There are the ones you date a few times, seem normal and sweet, but soon the mask slips and the selfish little boy/misogynist /angry man emerges.
I date men who I think are wildly different types. My only criteria is a certain level of wit, and a kind an empathetic nature. Kind to children and animals, that sort of thing. I have dated a Tory ffs (again, my 20 something self cries)

I like myself. I think I'm ok, not bad looking, I have self worth. I certainly do not "give out vibes" that say "please give me the run around and treat me like shite"
I have never pressured a man for commitment, texted a lot, been needy or demanding (even my ex boyfriend said this).
In fact it's always the men who are dead keen at first, and me being more circumspect.
And yet, if either of the men I am dating at the moment turn out to be keepers (and I am desperately trying to keep an open mind) I will eat my hat. On You Tube.

And as to all the married women who always pipe up to say how fab their man is, maybe he is. I hope he is. But in RL, I would say I know maybe 5 happy marriages. I would have said 6, but then he up and ran off with another woman, so..

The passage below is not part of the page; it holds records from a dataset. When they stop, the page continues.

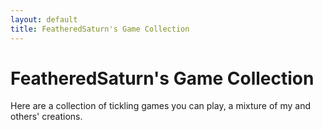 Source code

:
 ```yaml
---
layout: default
title: FeatheredSaturn's Game Collection
---
```


# FeatheredSaturn's Game Collection

Here are a collection of tickling games you can play, a mixture of my and others' creations.

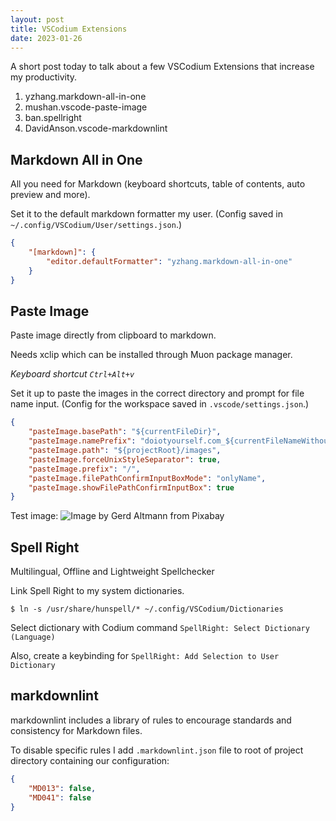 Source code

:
 ```yaml
---
layout: post
title: VSCodium Extensions
date: 2023-01-26
---
```


A short post today to talk about a few VSCodium Extensions that increase my productivity.

1. yzhang.markdown-all-in-one
2. mushan.vscode-paste-image
3. ban.spellright
4. DavidAnson.vscode-markdownlint

## Markdown All in One

All you need for Markdown (keyboard shortcuts, table of contents, auto preview and more).

Set it to the default markdown formatter my user. (Config saved in `~/.config/VSCodium/User/settings.json`.)

```json
{
    "[markdown]": {
        "editor.defaultFormatter": "yzhang.markdown-all-in-one"
    }
}
```

## Paste Image

Paste image directly from clipboard to markdown.

Needs xclip which can be installed through Muon package manager.

*Keyboard shortcut `Ctrl+Alt+v`*

Set it up to paste the images in the correct directory and prompt for file name input. (Config for the workspace saved in `.vscode/settings.json`.)

```json
{
    "pasteImage.basePath": "${currentFileDir}",
    "pasteImage.namePrefix": "doiotyourself.com_${currentFileNameWithoutExt}_",
    "pasteImage.path": "${projectRoot}/images",
    "pasteImage.forceUnixStyleSeparator": true,
    "pasteImage.prefix": "/",
    "pasteImage.filePathConfirmInputBoxMode": "onlyName",
    "pasteImage.showFilePathConfirmInputBox": true
}
```

Test image:
![Image by <a href="https://pixabay.com/users/geralt-9301/?utm_source=link-attribution&amp;utm_medium=referral&amp;utm_campaign=image&amp;utm_content=1927697">Gerd Altmann</a> from <a href="https://pixabay.com//?utm_source=link-attribution&amp;utm_medium=referral&amp;utm_campaign=image&amp;utm_content=1927697">Pixabay</a>](/../images/doiotyourself.com_2023-01-26-VSCodium-Extensions_IoT_hand.png)

## Spell Right

Multilingual, Offline and Lightweight Spellchecker

Link Spell Right to my system dictionaries.

```console
$ ln -s /usr/share/hunspell/* ~/.config/VSCodium/Dictionaries
```
Select dictionary with Codium command `SpellRight: Select Dictionary (Language)`

Also, create a keybinding for `SpellRight: Add Selection to User Dictionary`

## markdownlint

markdownlint includes a library of rules to encourage standards and consistency for Markdown files.

To disable specific rules I add `.markdownlint.json` file to root of project directory containing our configuration:

```json
{
    "MD013": false,
    "MD041": false
}
```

DadOnIce · 17/03/2016 13:52

There are eligible people of both genders and all sexual inclinations in their 30s and 40s. It's just perhaps that they tend to be less, shall we say, "visible". And either because of shyness, or being not very tall, or not that well-off, or not in a position to buy a house yet, or being by necessity in a boring job, or having a haircut which was last fashionable in 1994, they tend either to be overlooked as potential dates. Or their own lack of confidence means they don't put themselves forward, or don't know how to.

FlowersAndShit · 17/03/2016 13:54

I think i'll just end up using a sperm donor to have children.

BeyondTellsEveryoneRealFacts · 17/03/2016 13:55

Kataryzna, dh does i'd say 80% of the housework, the only thing i do is wash clothes. He does pretty much every morning school run, and most of the afternoon school runs. He did a lot of it before i was ill too.
He was brought up by a single dad, i think that makes a difference?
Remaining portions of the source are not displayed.